The tune uses the melody from Guthrie's song "1913 Massacre" and one stanza ends with the lines "I'm a-singin' you this song, but I can't sing enough / 'Cause there's not many men that done the things that you've done."

The penultimate stanza of "Song To Woody" pays tribute to Guthrie folk contemporaries Cisco Houston, Sonny Terry and Lead Belly and "all the good people that traveled with you". The line "that come with the dust and are gone with the wind" paraphrases the line "we come with the dust and we go with the wind" in Guthrie's "Pastures of Plenty", a song about people displaced by the dust storms and drought which swept Oklahoma, Texas and other states in the 1930s during The Great Depression.

Dylan sang the song to Guthrie during one of his frequent visits, which pleased Guthrie greatly. Guthrie was said to have remarked after Dylan left: "That boy's got a voice, maybe he won't make it by his writing, but he can really sing it."

== Significance ==
"Song to Woody" is central to Daniel Wolff's Grown-Up Anger: The Connected Mysteries of Bob Dylan, Woody Guthrie, and the Calumet Massacre of 1913 published in June 2017. The book weaves a tale connecting "Song to Woody", "1913 Massacre", the lives of Dylan and Guthrie, American labor history and more.

In October 1992, a star-studded concert was given at Madison Square Garden in Dylan's honor; it was simultaneously broadcast for pay-per-view. After hours of a multitude of artists singing his songs, Dylan himself came out and performed "Song to Woody" solo.

A live version of "Song to Woody" was recorded at Santa Cruz Civic Auditorium, Santa Cruz, California, on March 16, 2000 and released on the "Things Have Changed" CD single in 2000.

=== Homages and covers ===
David Bowie refers to the song in his tribute to Dylan, "Song for Bob Dylan", which begins with the line, "Now hear this, Robert Zimmerman, I wrote this song for you" mirroring Dylan's own "Hey, hey Woody Guthrie, I wrote you a song." The song is on Bowie's 1971 album Hunky Dory.

Irish folk singer Christy Moore recorded a version of the song with the name "Tribute to Woody" in his 1972 album Prosperous.

Frank Turner references the song in his song "Pass it Along", with the lyrics "Hey, hey Mr.
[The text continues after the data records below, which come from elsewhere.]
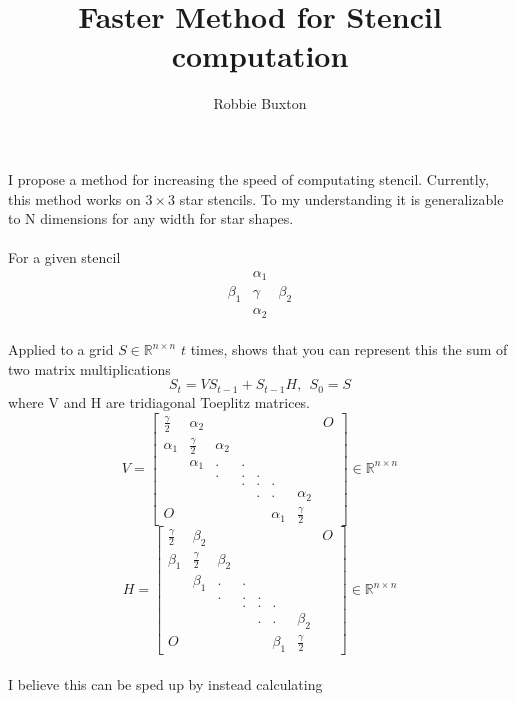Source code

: \documentclass{article}
\begin{document}
\title{Faster Method for Stencil computation}
\author{Robbie Buxton}
\maketitle
I propose a method for increasing the speed of computating stencil. 
Currently, this method works on $3\times 3$ star stencils. To my understanding it is generalizable to N dimensions for any width for star shapes. \\ \\
For a given stencil
\newcommand{\stencilTop}{\alpha_{1}}
\newcommand{\stencilLeft}{\beta_{1}}
\newcommand{\stencilMiddle}{\gamma}
\newcommand{\stencilRight}{\beta_{2}}
\newcommand{\stencilBottom}{\alpha_{2}}
\[\begin{matrix} 
	& \stencilTop  & \\
	\stencilLeft  & \stencilMiddle  & \stencilRight  \\
	& \stencilBottom & 
\end{matrix}\] \\
\newcommand{\verticalBands}{V}
\newcommand{\horizontalBands}{H}
\newcommand{\sourceGrid}{S}
Applied to a grid $\sourceGrid \in \mathbb{R}^{n \times n}$ $t$ times,
\cite{10.1145/3524059.3532392} shows that you can represent this the sum of two matrix multiplications
\[ \sourceGrid_t = \verticalBands \sourceGrid_{t-1} + \sourceGrid_{t-1} \horizontalBands, \> \> S_0 = S\]
where V and H are tridiagonal Toeplitz matrices. 
\[ \verticalBands = 
\begin{bmatrix}
	\frac{\stencilMiddle}{2} & \stencilBottom & & & & & & O \\ 
	\stencilTop & \frac{\stencilMiddle}{2} & \stencilBottom & & & & & \\
	& \stencilTop & . & . & & & & \\
	& &  . & . & . & & &  \\
	& & & . & . & . & & \\
	& & & & . & .& \stencilBottom \\
	O & & & & &  \stencilTop & \frac{\stencilMiddle}{2}
\end{bmatrix} \in \mathbb{R}^{n\times n} \]
\[\horizontalBands = 
\begin{bmatrix}
	\frac{\stencilMiddle}{2} & \stencilRight & & & & & & O \\ 
	\stencilLeft & \frac{\stencilMiddle}{2} & \stencilRight & & & & & \\
	& \stencilLeft & . & . & & & & \\
	& &  . & . & . & & &  \\
	& & & . & . & . & & \\
	& & & & . & .& \stencilRight \\
	O & & & & &  \stencilLeft & \frac{\stencilMiddle}{2}
\end{bmatrix} \in \mathbb{R}^{n\times n}\] \\ 
I believe this can be sped up by instead calculating
\newcommand{\innerSum}{C}
\newcommand{\verticalBasis}{{X_V}}
\newcommand{\verticalEigens}{{\Lambda_V}}
\newcommand{\horizontalBasis}{{X_H}}
\newcommand{\horizontalEigens}{{\Lambda_H}}
\newcommand{\transformedSourceGrid}{T}
\end{document}

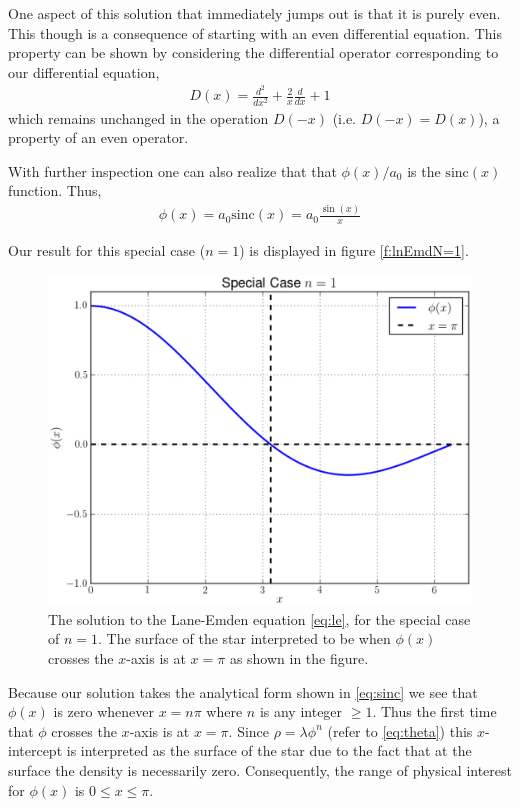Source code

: \documentclass[12pt, manuscript]{article}
\begin{document}
\noindent One aspect of this solution that immediately jumps out is that it is purely even. This though is a consequence of starting with an even differential equation. This property can be shown by considering the differential operator corresponding to our differential equation,
\begin{align}
D(x) = \frac{d^{2}}{dx^{2}}+\frac{2}{x}\frac{d}{dx}+1
\end{align}
\noindent which remains unchanged in the operation $D(-x)$ (i.e. $D(-x)=D(x)$), a property of an even operator.

\noindent With further inspection one can also realize that that $\phi(x)/a_{0}$ is the $\text{sinc}(x)$ function. Thus,
\begin{align}
\phi(x) =a_{0}\text{sinc}(x) = a_{0}\frac{\sin(x)}{x}\label{eq:sinc}
\end{align}

\noindent Our result for this special case ($n=1$) is displayed in figure \eqref{f:lnEmdN=1}.

\begin{figure}[h]
  \begin{center}
      \includegraphics[scale=0.7]{images/LanEmdNeq1.eps}
  \caption{The solution to the Lane-Emden equation \eqref{eq:le}, for the special case of $n=1$. The surface of the star interpreted to be when $\phi(x)$ crosses the $x$-axis is at $x=\pi$ as shown in the figure.}\label{f:lnEmdN=1}
\end{center}
\end{figure}

\noindent Because our solution takes the analytical form shown in \eqref{eq:sinc} we see that $\phi(x)$ is zero whenever $x=n\pi$ where $n$ is any integer $\ge 1$. Thus the first time that $\phi$ crosses the $x$-axis is at $x=\pi$. Since $\rho = \lambda\phi^{n}$ (refer to \eqref{eq:theta})  this $x$-intercept is interpreted as the surface of the star due to the fact that at the surface the density is necessarily zero. Consequently, the range of physical interest for $\phi(x)$ is $0\le x\le\pi$.
\end{document}

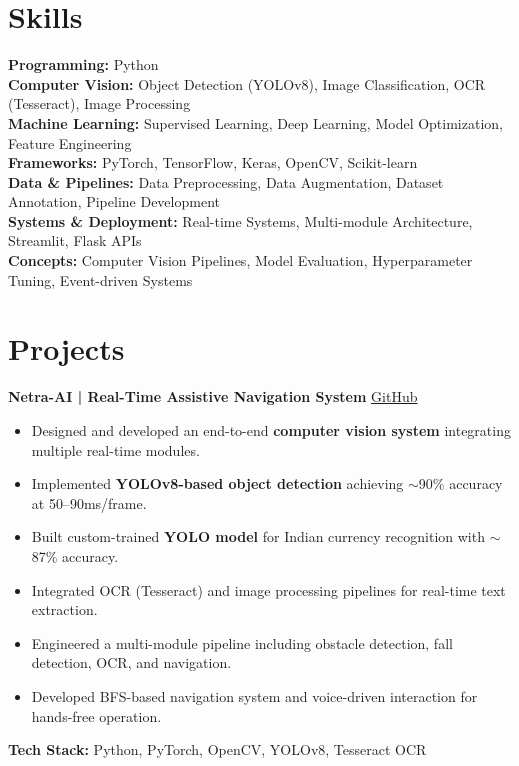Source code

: \documentclass[10.5pt]{article}
\begin{document}
\section*{Skills}
\textbf{Programming:} Python \\
\textbf{Computer Vision:} Object Detection (YOLOv8), Image Classification, OCR (Tesseract), Image Processing \\
\textbf{Machine Learning:} Supervised Learning, Deep Learning, Model Optimization, Feature Engineering \\
\textbf{Frameworks:} PyTorch, TensorFlow, Keras, OpenCV, Scikit-learn \\
\textbf{Data \& Pipelines:} Data Preprocessing, Data Augmentation, Dataset Annotation, Pipeline Development \\
\textbf{Systems \& Deployment:} Real-time Systems, Multi-module Architecture, Streamlit, Flask APIs \\
\textbf{Concepts:} Computer Vision Pipelines, Model Evaluation, Hyperparameter Tuning, Event-driven Systems

\section*{Projects}

\textbf{Netra-AI | Real-Time Assistive Navigation System} \hfill
\href{https://github.com/anushkaaa26/NetraAI}{GitHub} \\
\begin{itemize}
    \item Designed and developed an end-to-end \textbf{computer vision system} integrating multiple real-time modules.
    \item Implemented \textbf{YOLOv8-based object detection} achieving $\sim$90\% accuracy at 50--90ms/frame.
    \item Built custom-trained \textbf{YOLO model} for Indian currency recognition with $\sim$87\% accuracy.
    \item Integrated OCR (Tesseract) and image processing pipelines for real-time text extraction.
    \item Engineered a multi-module pipeline including obstacle detection, fall detection, OCR, and navigation.
    \item Developed BFS-based navigation system and voice-driven interaction for hands-free operation.
\end{itemize}
\textbf{Tech Stack:} Python, PyTorch, OpenCV, YOLOv8, Tesseract OCR
\end{document}
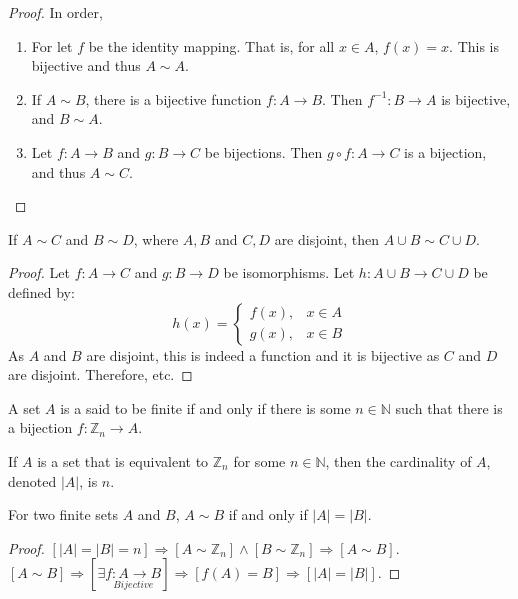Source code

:     \begin{proof}
    In order,
    \begin{enumerate}
    \item   For let $f$ be the identity mapping. That is, for all
            $x\in A$, $f(x)=x$. This is bijective and thus $A\sim A$.
    \item   If $A\sim B$, there is a bijective function $f:A\rightarrow B$.
            Then $f^{-1}:B\rightarrow A$ is bijective, and $B\sim A$.
    \item   Let $f:A\rightarrow B$ and $g:B\rightarrow C$ be bijections.
            Then $g\circ f:A\rightarrow C$ is a bijection,
            and thus $A\sim C$.
    \end{enumerate}
    \end{proof}
    \begin{theorem}
        If $A\sim{C}$ and $B\sim{D}$, where $A,B$ and $C,D$ are disjoint,
        then $A\cup{B}\sim{C}\cup{D}$.
    \end{theorem}
    \begin{proof}
        Let $f:A\rightarrow C$ and $g:B\rightarrow D$ be isomorphisms.
        Let $h:A\cup{B}\rightarrow{C}\cup{D}$ be defined by:
        \begin{equation}
            h(x)=
            \begin{cases}
                f(x),&x\in{A}\\
                g(x),&x\in{B}
            \end{cases}
        \end{equation}
        As $A$ and $B$ are disjoint, this is indeed a function and it is
        bijective as $C$ and $D$ are disjoint. Therefore, etc.
    \end{proof}
    \begin{definition}
    A set $A$ is a said to be finite if and only if there is some $n\in \mathbb{N}$ such
    that there is a bijection $f:\mathbb{Z}_n \rightarrow A$.
    \end{definition}
    \begin{definition}
    If $A$ is a set that is equivalent to $\mathbb{Z}_n$ for some $n\in \mathbb{N}$,
    then the cardinality of $A$, denoted $|A|$, is $n$.
    \end{definition}
    \begin{theorem}
    For two finite sets $A$ and $B$, $A\sim B$ if and only if $|A|=|B|$.
    \end{theorem}
    \begin{proof}
    $[|A|=|B|=n]\Rightarrow[A\sim \mathbb{Z}_n]\land[B\sim \mathbb{Z}_n]\Rightarrow [A\sim B]$.
    $[A\sim B]\Rightarrow [\exists \underset{Bijective}{f:A\rightarrow B}]\Rightarrow [f(A) = B]\Rightarrow [|A|=|B|]$.
    \end{proof}
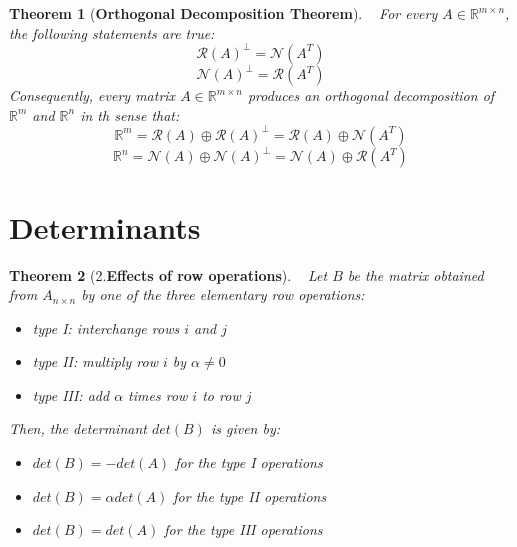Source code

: \documentclass[]{article}
\newtheorem{theo}{Theorem}
\newenvironment{definition}[2][Definition]{\begin{trivlist}
\item[\hskip \labelsep {\bfseries #1}\hskip \labelsep {\bfseries #2.}]}{\end{trivlist}}
\newenvironment{lemma}[2][Lemma]{\begin{trivlist}
\item[\hskip \labelsep {\bfseries #1}\hskip \labelsep {\bfseries #2.}]}{\end{trivlist}}
\begin{document}
\begin{theo}[\textbf{Orthogonal Decomposition Theorem}]
~ For every $A\in \mathbb{R}^{m\times n}$, the following statements are true:
$$\mathcal{R}(A)^{\bot}=\mathcal{N}(A^T)$$
$$\mathcal{N}(A)^{\bot}=\mathcal{R}(A^T)$$
Consequently, every matrix $A\in \mathbb{R}^{m\times n}$ produces an orthogonal decomposition of $\mathbb{R}^m$ and $\mathbb{R}^n$ in th sense that:
$$\mathbb{R}^m=\mathcal{R}(A)\oplus \mathcal{R}(A)^{\bot}=\mathcal{R}(A)\oplus \mathcal{N}(A^T)$$
$$\mathbb{R}^n=\mathcal{N}(A)\oplus \mathcal{N}(A)^{\bot}=\mathcal{N}(A)\oplus \mathcal{R}(A^T)$$
\end{theo}
\pagebreak

\section{Determinants}


\begin{theo}[2.\textbf{Effects of row operations}]
~ Let $B$ be the matrix obtained from $A_{n\times n}$ by one of the three elementary row operations:
\begin{itemize}
\item type I: interchange rows $i$ and $j$
\item type II: multiply row $i$ by $\alpha \neq 0$
\item type III: add $\alpha $ times row $i$ to row $j$
\end{itemize}
Then, the determinant $det(B)$ is given by:
\begin{itemize}
\item $det(B)=-det(A)$ for the type I operations
\item $det(B)=\alpha det(A)$ for the type II operations
\item $det(B)=det(A)$ for the type III operations
\end{itemize}
\end{theo}
\end{document}
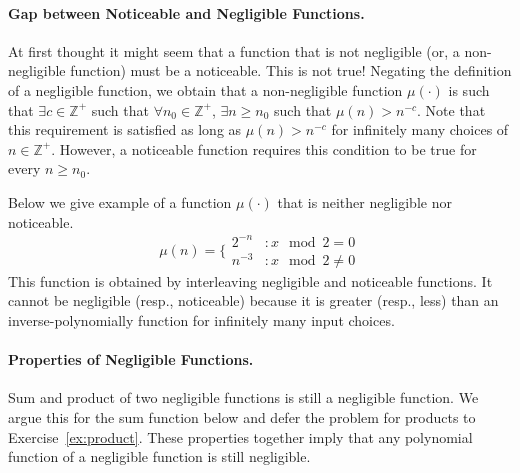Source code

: \paragraph{Gap between Noticeable and Negligible Functions.}
At first thought it might seem that a function that is {not} negligible (or, a non-negligible function) must be a noticeable. This is not true!\cite{JC:Bellare02} Negating the definition of a negligible function, we obtain that a non-negligible function $\mu(\cdot)$ is such that $\exists c \in \mathbb{Z}^+$ such that $\forall n_0 \in \mathbb{Z}^+$, $\exists n \geq n_0$ such that $\mu(n) > n^{-c}$.
Note that this requirement is satisfied as long as $\mu(n) > n^{-c}$ for infinitely many choices of $n \in \mathbb{Z}^+$. However, a noticeable function requires this condition to be true for every $n \geq n_0$.

Below we give example of a function $\mu(\cdot)$ that is neither negligible nor noticeable.
$$\mu(n) = \Big\{
\begin{array}{ll}
  2^{-n} & : x \mod 2 = 0\\
  n^{-3} & : x \mod 2 \neq 0
\end{array}
$$
This function is obtained by interleaving negligible and  noticeable functions. It cannot be negligible (resp., noticeable) because it is greater (resp., less) than an inverse-polynomially function for infinitely many input choices.

\paragraph{Properties of Negligible Functions.} Sum and product of two negligible functions is still a negligible function. We argue this for the sum function below and defer the problem for products to Exercise~\ref{ex:product}. These properties together imply that any polynomial function of a negligible function is still negligible.

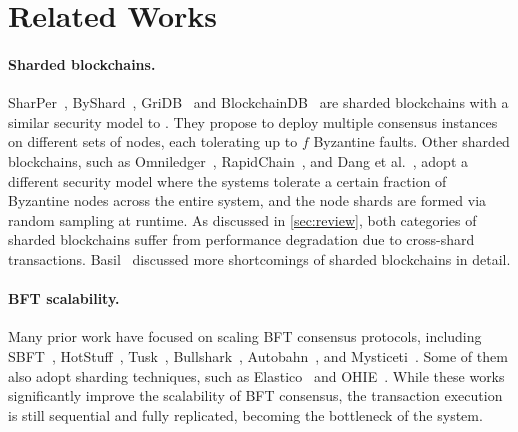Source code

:\section{Related Works}
\label{sec:rel}

\paragraph{Sharded blockchains.}
SharPer~\cite{amiri2021sharper}, ByShard~\cite{hellings2021byshard}, GriDB~\cite{hong2024gridb} and BlockchainDB~\cite{el2019blockchaindb} are sharded blockchains with a similar security model to \sys.
They propose to deploy multiple consensus instances on different sets of nodes, each tolerating up to $f$ Byzantine faults.
Other sharded blockchains, such as Omniledger~\cite{kokoris2018omniledger}, RapidChain~\cite{zamani2018rapidchain}, and Dang et al.~\cite{dang2019towards}, adopt a different security model where the systems tolerate a certain fraction of Byzantine nodes across the entire system, and the node shards are formed via random sampling at runtime.
As discussed in \cref{sec:review}, both categories of sharded blockchains suffer from performance degradation due to cross-shard transactions.
Basil~\cite{suri2021basil} discussed more shortcomings of sharded blockchains in detail.

\paragraph{BFT scalability.}
Many prior work have focused on scaling BFT consensus protocols, including SBFT~\cite{gueta2019sbft}, HotStuff~\cite{hotstuff}, Tusk~\cite{narwhal}, Bullshark~\cite{bullshark}, Autobahn~\cite{giridharan2024autobahn}, and Mysticeti~\cite{mysticeti}.
Some of them also adopt sharding techniques, such as Elastico~\cite{luu2016secure} and OHIE~\cite{yu2020ohie}.
While these works significantly improve the scalability of BFT consensus, the transaction execution is still sequential and fully replicated, becoming the bottleneck of the system.

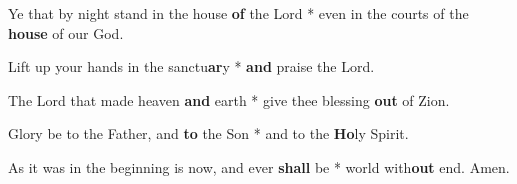 \begin{multicols}{2}
	Ye that by night stand in the house \textbf{of} the Lord * even in the courts of the \textbf{house} of our God.
	
	Lift up your hands in the sanctu\textbf{ar}y * \textbf{and} praise the Lord.
	
	The Lord that made heaven \textbf{and} earth * give thee blessing \textbf{out} of Zion.
	
	Glory be to the Father, and \textbf{to} the Son * and to the \textbf{Ho}ly Spirit.
	
	As it was in the beginning is now, and ever \textbf{shall} be * world with\textbf{out} end. Amen.
\end{multicols}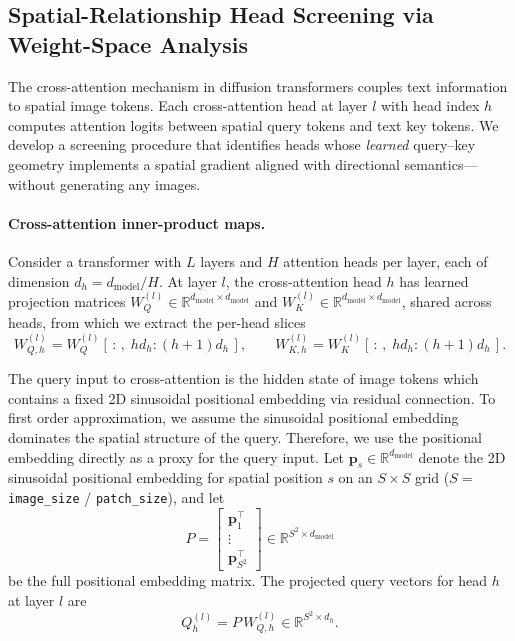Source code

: \clearpage
\subsection{Spatial-Relationship Head Screening via Weight-Space Analysis}\label{method:head_screening}

The cross-attention mechanism in diffusion transformers couples text information to spatial image tokens. Each cross-attention head at layer $l$ with head index $h$ computes attention logits between spatial query tokens and text key tokens. We develop a screening procedure that identifies heads whose \emph{learned} query--key geometry implements a spatial gradient aligned with directional semantics---without generating any images.

\paragraph{Cross-attention inner-product maps.}
Consider a transformer with $L$ layers and $H$ attention heads per layer, each of dimension $d_h = d_{\mathrm{model}} / H$. At layer $l$, the cross-attention head $h$ has learned projection matrices $W_Q^{(l)} \in \mathbb{R}^{d_{\mathrm{model}} \times d_{\mathrm{model}}}$ and $W_K^{(l)} \in \mathbb{R}^{d_{\mathrm{model}} \times d_{\mathrm{model}}}$, shared across heads, from which we extract the per-head slices
\begin{equation}
    W_{Q,h}^{(l)} = W_Q^{(l)}[\,:\,,\; h d_h : (h{+}1)d_h\,], \qquad
    W_{K,h}^{(l)} = W_K^{(l)}[\,:\,,\; h d_h : (h{+}1)d_h\,].
\end{equation}

The query input to cross-attention is the hidden state of image tokens which contains a fixed 2D sinusoidal positional embedding via residual connection. To first order approximation, we assume the sinusoidal positional embedding dominates the spatial structure of the query. Therefore, we use the positional embedding directly as a proxy for the query input. Let $\mathbf{p}_s \in \mathbb{R}^{d_{\mathrm{model}}}$ denote the 2D sinusoidal positional embedding for spatial position $s$ on an $S \times S$ grid ($S = $ \texttt{image\_size} / \texttt{patch\_size}), and let
\begin{equation}
    P = \begin{bmatrix} \mathbf{p}_1^\top \\ \vdots \\ \mathbf{p}_{S^2}^\top \end{bmatrix} \in \mathbb{R}^{S^2 \times d_{\mathrm{model}}}
\end{equation}
be the full positional embedding matrix. The projected query vectors for head $h$ at layer $l$ are
\begin{equation}
    Q_h^{(l)} = P \, W_{Q,h}^{(l)} \in \mathbb{R}^{S^2 \times d_h}.
\end{equation}

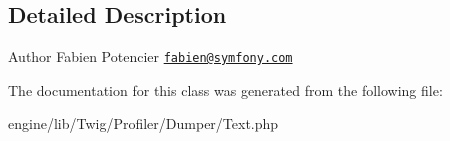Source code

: \subsection{Detailed Description}
\begin{DoxyAuthor}{Author}
Fabien Potencier \href{mailto:fabien@symfony.com}{\tt fabien@symfony.\+com} 
\end{DoxyAuthor}


The documentation for this class was generated from the following file\+:\begin{DoxyCompactItemize}
\item 
engine/lib/\+Twig/\+Profiler/\+Dumper/Text.\+php\end{DoxyCompactItemize}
Dylan, I have written you a song." This originally appeared on his Rock & Roll EP and was subsequently released on compilation The Second Three Years, which also features a cover of "Song to Woody" renamed "Song to Bob" with some lyrical adjustments.

A punk rock version by Silverstein can be found on the Amnesty International charity album Chimes of Freedom.

The song was used as the end credits music in the Mad Men episode "Guy Walks Into an Advertising Agency".

Timothée Chalamet performs the song live on camera as Bob Dylan in James Mangold's 2024 film A Complete Unknown. It was subsequently released on the film's soundtrack album.